House debates

Monday, 2 June 2008

Private Members Business

Botany Bay and the Kurnell Peninsula

7:50 pm

Photo of Greg HuntGreg Hunt (Flinders, Liberal Party, Shadow Minister for Climate Change, Environment and Urban Water) Share this | Hansard source

It is with great pleasure that I rise to support this motion from the member for Cook. The reason I do so is very simple. Both he and I in our respective maiden speeches set out a very clear principle: our task, our responsibility, in our own electorates was to protect our coasts and work towards clean coasts. In each of our situations, there is a threat which is fundamental, and each has been brought about by, in his case, the action and inaction of the New South Wales government and, in the case of the Mornington Peninsula and the Gunnamatta outfall, the inaction of the Victorian government.
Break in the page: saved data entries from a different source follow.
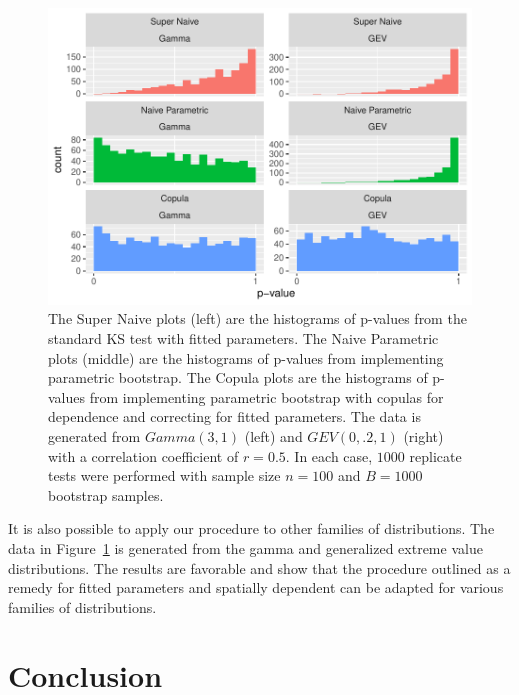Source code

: \documentclass[12pt, letterpaper, titlepage]{article}
\begin{document}
\begin{figure}[tbp]
  \centering
  \includegraphics[width=\textwidth]{hist_gamma_gev_FD}
  \caption{The Super Naive plots (left) are the histograms of p-values from the
  standard KS test with fitted parameters. The Naive Parametric plots (middle)
  are the histograms of p-values from implementing parametric bootstrap. The
  Copula plots are the histograms of p-values from implementing parametric
  bootstrap with copulas for dependence and correcting for fitted parameters.
  The data is generated from $Gamma(3, 1)$ (left) and $GEV(0, .2, 1)$ (right)
  with a correlation coefficient of $r = 0.5$. In each case, $1000$ replicate
  tests were performed with sample size $n = 100$ and $B = 1000$ bootstrap
  samples.}
  \label{fig:hist_gamma_gev_FD}
\end{figure}

It is also possible to apply our procedure to other families of distributions.
The data in Figure~\ref{fig:hist_gamma_gev_FD} is generated from the gamma and
generalized extreme value distributions. The results are favorable and show that
the procedure outlined as a remedy for fitted parameters and spatially dependent
can be adapted for various families of distributions.


\section{Conclusion}
\label{sec:conclusion}
\end{document}
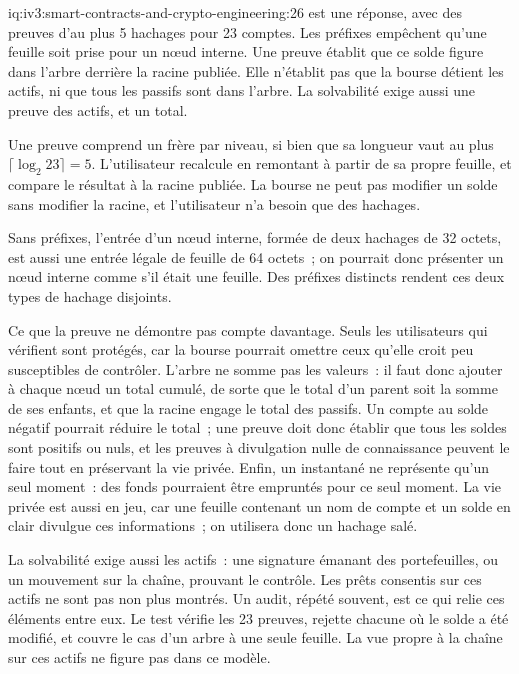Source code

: \begin{solution}{iq:iv3:smart-contracts-and-crypto-engineering:26}
 est une réponse, avec des preuves d'au plus 5 hachages pour 23 comptes. Les préfixes empêchent qu'une feuille soit prise pour un nœud interne. Une preuve établit que ce solde figure dans l'arbre derrière la racine publiée. Elle n'établit pas que la bourse détient les actifs, ni que tous les passifs sont dans l'arbre. La solvabilité exige aussi une preuve des actifs, et un total.
\label{lst:iv3:cr:merkle}

Une preuve comprend un frère par niveau, si bien que sa longueur vaut au plus $\lceil \log_2 23 \rceil = 5$. L'utilisateur recalcule en remontant à partir de sa propre feuille, et compare le résultat à la racine publiée. La bourse ne peut pas modifier un solde sans modifier la racine, et l'utilisateur n'a besoin que des hachages.

Sans préfixes, l'entrée d'un nœud interne, formée de deux hachages de 32 octets, est aussi une entrée légale de feuille de 64 octets~; on pourrait donc présenter un nœud interne comme s'il était une feuille. Des préfixes distincts rendent ces deux types de hachage disjoints.

Ce que la preuve ne démontre pas compte davantage. Seuls les utilisateurs qui vérifient sont protégés, car la bourse pourrait omettre ceux qu'elle croit peu susceptibles de contrôler. L'arbre ne somme pas les valeurs~: il faut donc ajouter à chaque nœud un total cumulé, de sorte que le total d'un parent soit la somme de ses enfants, et que la racine engage le total des passifs. Un compte au solde négatif pourrait réduire le total~; une preuve doit donc établir que tous les soldes sont positifs ou nuls, et les preuves à divulgation nulle de connaissance peuvent le faire tout en préservant la vie privée. Enfin, un instantané ne représente qu'un seul moment~: des fonds pourraient être empruntés pour ce seul moment. La vie privée est aussi en jeu, car une feuille contenant un nom de compte et un solde en clair divulgue ces informations~; on utilisera donc un hachage salé.

La solvabilité exige aussi les actifs~: une signature émanant des portefeuilles, ou un mouvement sur la chaîne, prouvant le contrôle. Les prêts consentis sur ces actifs ne sont pas non plus montrés. Un audit, répété souvent, est ce qui relie ces éléments entre eux. Le test vérifie les 23 preuves, rejette chacune où le solde a été modifié, et couvre le cas d'un arbre à une seule feuille. La vue propre à la chaîne sur ces actifs ne figure pas dans ce modèle.

\end{solution}


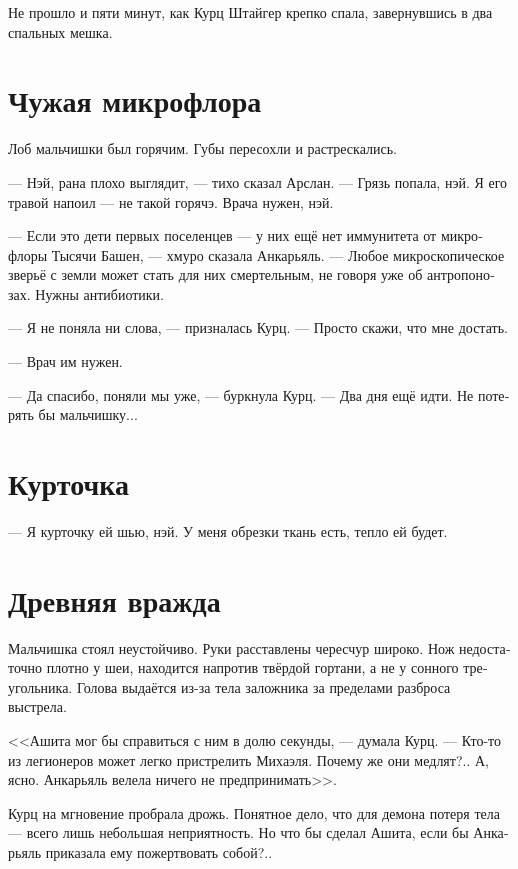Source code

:\documentclass[a4paper,10pt,fleqn]{book}\usepackage{polyglossia}\setdefaultlanguage[babelshorthands=true]{russian}\setotherlanguage{english}\defaultfontfeatures{Ligatures=TeX,Mapping=tex-text}\usepackage{xcolor}\newcommand{\ml}[3]{#2}
\begin{document}
Не прошло и пяти минут, как Курц Штайгер крепко спала, завернувшись в два спальных мешка.

\section{Чужая микрофлора}

Лоб мальчишки был горячим.
Губы пересохли и растрескались.

--- Нэй, рана плохо выглядит, --- тихо сказал Арслан.
--- Грязь попала, нэй.
Я его травой напоил --- не такой горячэ.
Врача нужен, нэй.

--- Если это дети первых поселенцев --- у них ещё нет иммунитета от микрофлоры Тысячи Башен, --- хмуро сказала Анкарьяль.
--- Любое микроскопическое зверьё с земли может стать для них смертельным, не говоря уже об антропонозах.
Нужны антибиотики.

--- Я не поняла ни слова, --- призналась Курц.
--- Просто скажи, что мне достать.

--- Врач им нужен.

--- Да спасибо, поняли мы уже, --- буркнула Курц.
--- Два дня ещё идти.
Не потерять бы мальчишку...

\section{Курточка}

--- Я курточку ей шью, нэй.
У меня обрезки ткань есть, тепло ей будет.

\section{Древняя вражда}

Мальчишка стоял неустойчиво.
Руки расставлены чересчур широко.
Нож недостаточно плотно у шеи, находится напротив твёрдой гортани, а не у сонного треугольника.
Голова выдаётся из-за тела заложника за пределами разброса выстрела.

\ml{$0$}
{<<Ашита мог бы справиться с ним в долю секунды, --- думала Курц.}
{\textit{Ashita could handle him in a split second,} Kurz thought.}
\ml{$0$}
{--- Кто-то из легионеров может легко пристрелить Михаэля.}
{\textit{One of the legionaires could easily shoot Michael.}}
\ml{$0$}
{Почему же они медлят?..}
{\textit{Why do they hesitate ...?}}
\ml{$0$}
{А, ясно.}
{\textit{Ah, I see.}}
\ml{$0$}
{Анкарьяль велела ничего не предпринимать>>.}
{\textit{Angaralle told no moves.}}

Курц на мгновение пробрала дрожь.
Понятное дело, что для демона потеря тела --- всего лишь небольшая неприятность.
Но что бы сделал Ашита, если бы Анкарьяль приказала ему пожертвовать собой?..
\end{document}
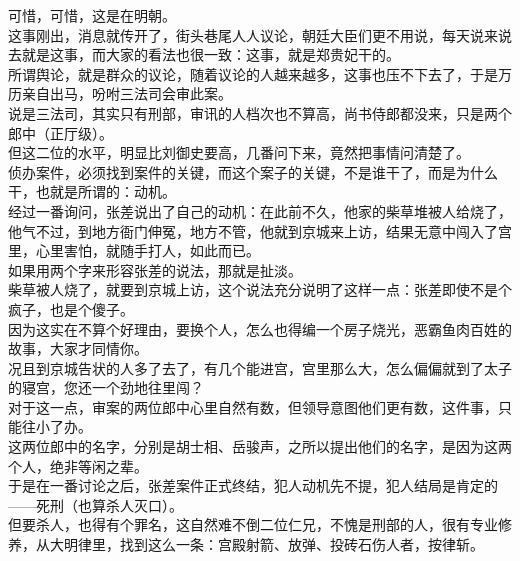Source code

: \begin{multicols}{\theparacolNo}
可惜，可惜，这是在明朝。\\

这事刚出，消息就传开了，街头巷尾人人议论，朝廷大臣们更不用说，每天说来说去就是这事，而大家的看法也很一致：这事，就是郑贵妃干的。\\

所谓舆论，就是群众的议论，随着议论的人越来越多，这事也压不下去了，于是万历亲自出马，吩咐三法司会审此案。\\

说是三法司，其实只有刑部，审讯的人档次也不算高，尚书侍郎都没来，只是两个郎中（正厅级）。\\

但这二位的水平，明显比刘御史要高，几番问下来，竟然把事情问清楚了。\\

侦办案件，必须找到案件的关键，而这个案子的关键，不是谁干了，而是为什么干，也就是所谓的：动机。\\

经过一番询问，张差说出了自己的动机：在此前不久，他家的柴草堆被人给烧了，他气不过，到地方衙门伸冤，地方不管，他就到京城来上访，结果无意中闯入了宫里，心里害怕，就随手打人，如此而已。\\

如果用两个字来形容张差的说法，那就是扯淡。\\

柴草被人烧了，就要到京城上访，这个说法充分说明了这样一点：张差即使不是个疯子，也是个傻子。\\

因为这实在不算个好理由，要换个人，怎么也得编一个房子烧光，恶霸鱼肉百姓的故事，大家才同情你。\\

况且到京城告状的人多了去了，有几个能进宫，宫里那么大，怎么偏偏就到了太子的寝宫，您还一个劲地往里闯？\\

对于这一点，审案的两位郎中心里自然有数，但领导意图他们更有数，这件事，只能往小了办。\\

这两位郎中的名字，分别是胡士相、岳骏声，之所以提出他们的名字，是因为这两个人，绝非等闲之辈。\\

于是在一番讨论之后，张差案件正式终结，犯人动机先不提，犯人结局是肯定的——死刑（也算杀人灭口）。\\

但要杀人，也得有个罪名，这自然难不倒二位仁兄，不愧是刑部的人，很有专业修养，从大明律里，找到这么一条：宫殿射箭、放弹、投砖石伤人者，按律斩。\\


\end{multicols}
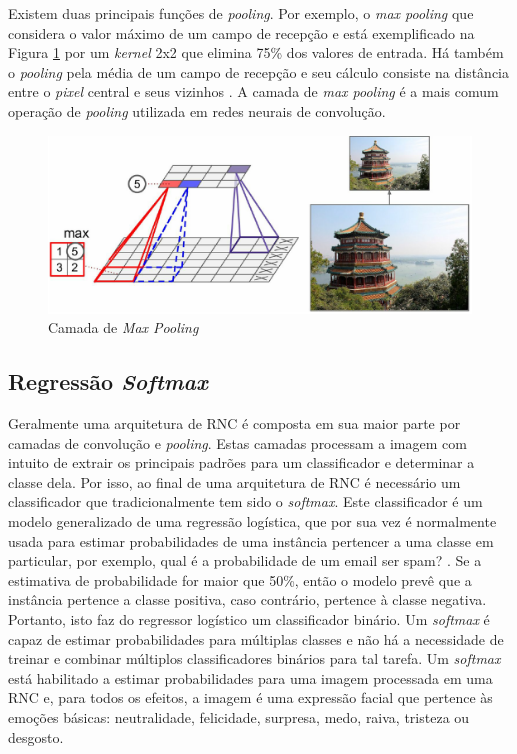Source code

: Existem duas principais funções de \textit{pooling}. Por exemplo, o \textit{max pooling} que considera o valor máximo de um campo de recepção e está exemplificado na Figura \ref{fig:pool} por um \textit{kernel} 2x2 que elimina 75\% dos valores de entrada. Há também o \textit{pooling} pela média de um campo de recepção e seu cálculo consiste na distância entre o \textit{pixel} central e seus vizinhos \citep{goodfellow2016deep}. A camada de \textit{max pooling} é a mais comum operação de \textit{pooling} utilizada em redes neurais de convolução.


\begin{figure}
\centering
\includegraphics[scale=0.45]{figuras/pool.png}
\caption{Camada de \textit{Max Pooling}}
\label{fig:pool}
\end{figure}


\subsection{Regressão \textit{Softmax}}
Geralmente uma arquitetura de RNC é composta em sua maior parte por camadas de convolução e \textit{pooling}. Estas camadas processam a imagem com intuito de extrair os principais padrões para um classificador e determinar a classe dela. Por isso, ao final de uma arquitetura de RNC é necessário um classificador que tradicionalmente tem sido o \textit{softmax}. Este classificador é um modelo generalizado de uma regressão logística, que por sua vez é normalmente usada para estimar probabilidades de uma instância pertencer a uma classe em particular, por exemplo, qual é a probabilidade de um email ser spam? \citep{geron2017hands}. Se a estimativa de probabilidade for maior que 50\%, então o modelo prevê que a instância pertence a classe positiva, caso contrário, pertence à classe negativa. Portanto, isto faz do regressor logístico um classificador binário. Um \textit{softmax} é capaz de estimar probabilidades para múltiplas classes e não há a necessidade de treinar e combinar múltiplos classificadores binários para tal tarefa. Um \textit{softmax} está habilitado a estimar probabilidades para uma imagem processada em uma RNC e, para todos os efeitos, a imagem é uma expressão facial que pertence às emoções básicas: neutralidade, felicidade, surpresa, medo, raiva, tristeza ou desgosto.

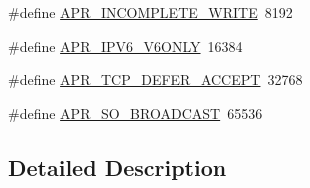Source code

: \begin{DoxyCompactItemize}
\item 
\#define \hyperlink{group__apr__sockopt_ga0c1544983845bf747b4a2a3facfb45e9}{A\-P\-R\-\_\-\-I\-N\-C\-O\-M\-P\-L\-E\-T\-E\-\_\-\-W\-R\-I\-T\-E}~8192
\item 
\#define \hyperlink{group__apr__sockopt_gae1126f69a19a23c484e3292b016375df}{A\-P\-R\-\_\-\-I\-P\-V6\-\_\-\-V6\-O\-N\-L\-Y}~16384
\item 
\#define \hyperlink{group__apr__sockopt_gaa81adac9b40a87f1d4c0c2f037e9af78}{A\-P\-R\-\_\-\-T\-C\-P\-\_\-\-D\-E\-F\-E\-R\-\_\-\-A\-C\-C\-E\-P\-T}~32768
\item 
\#define \hyperlink{group__apr__sockopt_ga6d86c537799f60d68d2016563beef15b}{A\-P\-R\-\_\-\-S\-O\-\_\-\-B\-R\-O\-A\-D\-C\-A\-S\-T}~65536
\end{DoxyCompactItemize}


\subsection{Detailed Description}


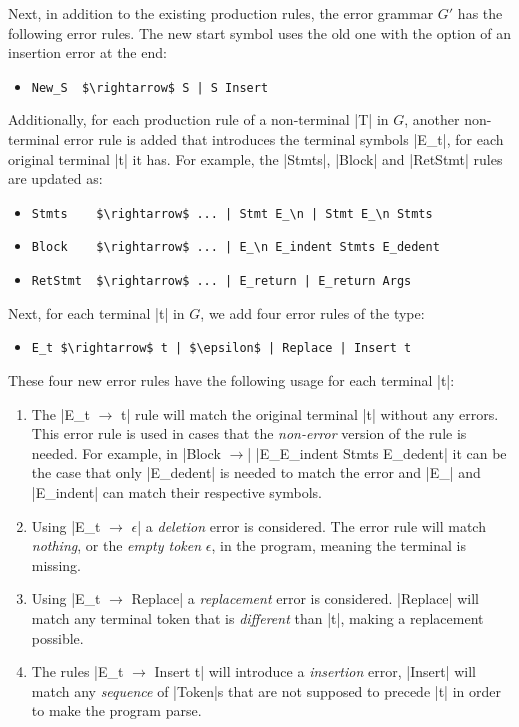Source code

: Next, in addition to the existing production rules, the error grammar $G'$ has
the following error rules. The new start symbol uses the old one with the option
of an insertion error at the end:
\begin{itemize}
  \item \lstinline{New_S  $\rightarrow$ S | S Insert}
\end{itemize}
Additionally, for each production rule of a non-terminal |T| in $G$, another
non-terminal error rule is added that introduces the terminal symbols |E_t|, for
each original terminal |t| it has. For example, the |Stmts|, |Block| and
|RetStmt| rules are updated as:
\begin{itemize}
  \item \lstinline{Stmts    $\rightarrow$ ... | Stmt E_\n | Stmt E_\n Stmts}
  \item \lstinline{Block    $\rightarrow$ ... | E_\n E_indent Stmts E_dedent}
  \item \lstinline{RetStmt  $\rightarrow$ ... | E_return | E_return Args}
\end{itemize}
Next, for each terminal |t| in $G$, we add four error rules of the type:
\begin{itemize}
  \item \lstinline{E_t $\rightarrow$ t | $\epsilon$ | Replace | Insert t}
\end{itemize}
These four new error rules have the following usage for each terminal |t|:
\begin{enumerate}
  \item The |E_t $\rightarrow$ t| rule will match the original terminal |t|
  without any errors. This error rule is used in cases that the \emph{non-error}
  version of the rule is needed. For example, in |Block $\rightarrow$| \break
  |E_\n E_indent Stmts E_dedent| it can be the case that only
  |E_dedent| is needed to match the error and |E_\n| and |E_indent| can match
  their respective symbols.
  \item Using |E_t $\rightarrow$ $\epsilon$| a \emph{deletion} error is
  considered. The error rule will match \emph{nothing}, or the \emph{empty
  token} $\epsilon$, in the program, meaning the terminal is missing.
  \item Using |E_t $\rightarrow$ Replace| a \emph{replacement} error is considered.
  |Replace| will match any terminal token that is \emph{different} than |t|,
  making a replacement possible.
  \item  The rules |E_t $\rightarrow$ Insert t| will introduce a \emph{insertion} error,
  \ie |Insert| will match any \emph{sequence} of |Token|s that are not supposed
  to precede |t| in order to make the program parse.
\end{enumerate}
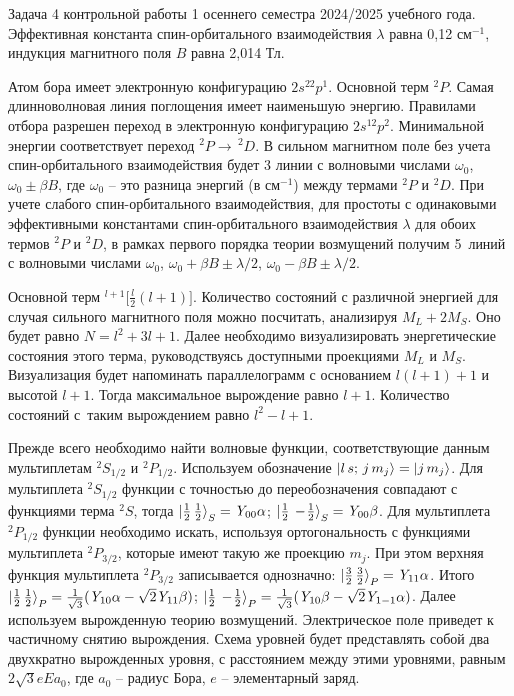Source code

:  Задача 4 контрольной работы 1 осеннего семестра 2024/2025 учебного года. Эффективная константа спин-орбитального взаимодействия $\lambda$ равна 0,12 см$^{-1}$, индукция магнитного поля $B$ равна 2,014 Тл.\par
{} Атом бора имеет электронную конфигурацию $2s^22p^1$. Основной терм $^2P$. Самая длинноволновая линия поглощения имеет наименьшую энергию. Правилами отбора разрешен переход в электронную конфигурацию $2s^12p^2$. Минимальной энергии соответствует переход $^2P \rightarrow\,^2D$. В сильном магнитном поле без учета спин-орбитального взаимодействия будет 3 линии с волновыми числами $\omega_{0}$, $\omega_{0} \pm \beta B$, где $\omega_{0}$ – это разница энергий (в см$^{-1}$) между термами $^2P$ и $^2D$. При учете слабого спин-орбитального взаимодействия, для простоты с одинаковыми эффективными константами спин-орбитального взаимодействия $\lambda$ для обоих термов $^2P$ и $^2D$, в рамках первого порядка теории возмущений получим 5~линий с волновыми числами $\omega_{0}$, $\omega_{0} + \beta B \pm \lambda/2$, $\omega_{0} - \beta B \pm \lambda/2$.\par
{} Основной терм $^{l+1} \Big[ \frac l2 (l+1) \Big]$. Количество состояний с различной энергией для случая сильного магнитного поля можно посчитать, анализируя $M_L+2M_S$. Оно будет равно $N=l^2+3l+1$. Далее необходимо визуализировать энергетические состояния этого терма, руководствуясь доступными проекциями $M_L$ и $M_S$. Визуализация будет напоминать параллелограмм с основанием $l(l+1)+1$ и высотой $l+1$. Тогда максимальное вырождение равно $l+1$. Количество состояний с~таким вырождением равно $l^2-l+1$.\par
 Прежде всего необходимо найти волновые функции, соответствующие данным мультиплетам $^2S_{1/2}$ и $^2P_{1/2}$. Используем обозначение $\ket{l\, s;\, j \, m_j} = \ket{j\,m_j}$. Для мультиплета $^2S_{1/2}$ функции с точностью до переобозначения совпадают с функциями терма $^2S$, тогда $\ket{ \frac12 \,  \frac12}_S = \textit{Y}_{00}\alpha$; $\ket{ \frac12\,-\!\frac{1}{2}}_S = \textit{Y}_{00}\beta$. Для мультиплета $^2P_{1/2}$ функции необходимо искать, используя ортогональность с функциями мультиплета $^2P_{3/2}$, которые имеют такую же проекцию $m_j$. При этом верхняя функция мультиплета $^2P_{3/2}$ записывается однозначно: $\ket{ \frac32 \,  \frac32}_P = \textit{Y}_{11}\alpha$. Итого
$\ket{ \frac12 \,  \frac12}_P = \frac{1}{\sqrt3}(\textit{Y}_{10}\alpha - \sqrt2 \textit{Y}_{11} \beta) $; $\ket{ \frac12\,-\!\frac{1}{2}}_P =  \frac{1}{\sqrt3}(\textit{Y}_{10}\beta - \sqrt2 \textit{Y}_{1-1} \alpha)$. Далее используем вырожденную теорию возмущений. Электрическое поле приведет к частичному снятию вырождения. Схема уровней будет представлять собой два двухкратно вырожденных уровня, с расстоянием между этими уровнями, равным $2\sqrt3 eEa_0$, где $a_0$ – радиус Бора, $e$ – элементарный заряд.\par
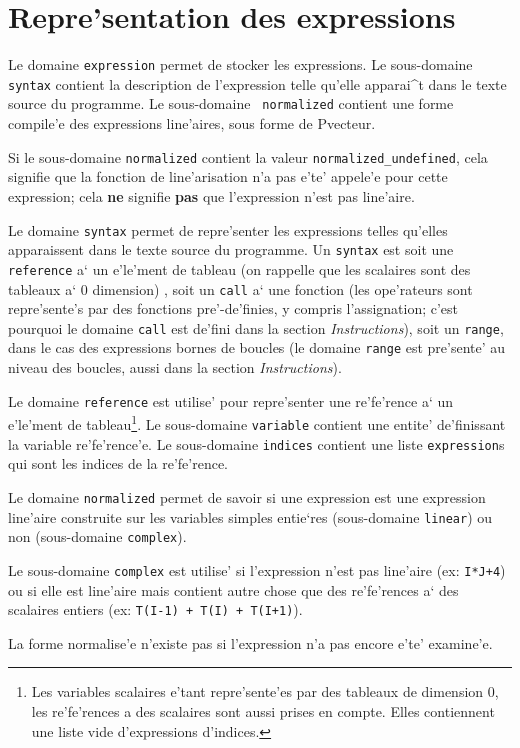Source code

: \section{Repre'sentation des expressions}
\label{expression}

{ 
Le domaine \verb/expression/ permet de stocker les expressions.  Le
sous-domaine {\tt syntax} contient la description de l'expression telle
qu'elle apparai^t dans le texte source du programme. Le sous-domaine {\tt
normalized} contient une forme compile'e des expressions line'aires,
sous forme de Pvecteur.

Si le sous-domaine {\tt normalized} contient la valeur
{\tt normalized\_undefined}, cela signifie que la fonction de line'arisation
n'a pas e'te' appele'e pour cette expression; cela {\bf ne} signifie
{\bf pas}
que l'expression n'est pas line'aire.
}

{
Le domaine \verb/syntax/ permet de repre'senter les expressions telles
qu'elles apparaissent dans le texte source du programme. Un
\verb/syntax/ est soit une \verb/reference/ a` un e'le'ment de tableau
(on rappelle que les scalaires sont des tableaux a` 0 dimension) , soit
un \verb/call/ a` une fonction (les ope'rateurs sont repre'sente's par
des fonctions pre'-de'finies, y compris l'assignation; c'est pourquoi le
domaine {\tt call} est de'fini dans la section {\em Instructions}), soit
un \verb/range/, dans le cas des expressions bornes de boucles (le domaine
{\tt range} est pre'sente' au niveau des boucles, aussi dans la section
{\em Instructions}).
}

{
Le domaine \verb/reference/ est utilise' pour repre'senter une
re'fe'rence a` un e'le'ment de tableau\footnote{Les variables scalaires
e'tant repre'sente'es par des tableaux de dimension 0, les re'fe'rences
a des scalaires sont aussi prises en compte. Elles contiennent une liste
vide d'expressions d'indices.}.  Le sous-domaine \verb/variable/
contient une entite' de'finissant la variable re'fe'rence'e. Le
sous-domaine \verb/indices/ contient une liste {\tt expression}s qui sont les
indices de la re'fe'rence.
}

{ Le domaine {\tt normalized} permet de savoir si une expression est une
expression line'aire construite sur les variables simples entie`res
(sous-domaine {\tt linear}) ou non (sous-domaine {\tt complex}).

Le sous-domaine {\tt complex} est utilise' si l'expression n'est pas
line'aire (ex: {\tt I*J+4}) ou si elle est line'aire mais contient autre
chose que des re'fe'rences a` des scalaires entiers (ex: {\tt T(I-1) +
T(I) + T(I+1)}).

La forme normalise'e n'existe pas si l'expression n'a pas encore e'te'
examine'e. }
Turning specifically to this motion, we want to address it in two parts. My learned colleague the member for Cook set out the physical risks associated with the desalination plant. I want to deal with the second element: the opportunity cost of pursuing a $2 billion project which soaks up that capital, which would otherwise be available and should otherwise be applied to the process of cleaning up our coasts. The problem that we face here is that, on the edge of Botany Bay, 166 billion litres of high-rate primary sewage is discharged every year. It is discharged from Malabar Headland. I would note that the site of Malabar Headland is within the electorate of the current minister for the environment. So let me repeat that, to the best of my knowledge—and this is an opinion, not a categorical statement—the current minister for the environment has, at no stage, raised the desperate need to end this practice of dumping 166 billion litres of waste water every year off the Malabar Headland.

Why is this a problem? It is a problem for two reasons. Firstly: it is a fouling of our ocean. It is high-rate primary sewage which, as the member for Wentworth has famously said, simply represents the removal of sandshoes from our waste products. We are using the ocean as a dumping ground. Secondly: this waste of water, as well as pollution of our ocean, is likely to be in place for another generation. This motion goes to the heart of that problem. By taking $2 billion which could be used to clean up most of the almost 400 billion litres of waste water which comes from the Malabar Headland, from the Bondi ocean outfall and from the North Sydney ocean outfall, we are seeing a grand opportunity cost.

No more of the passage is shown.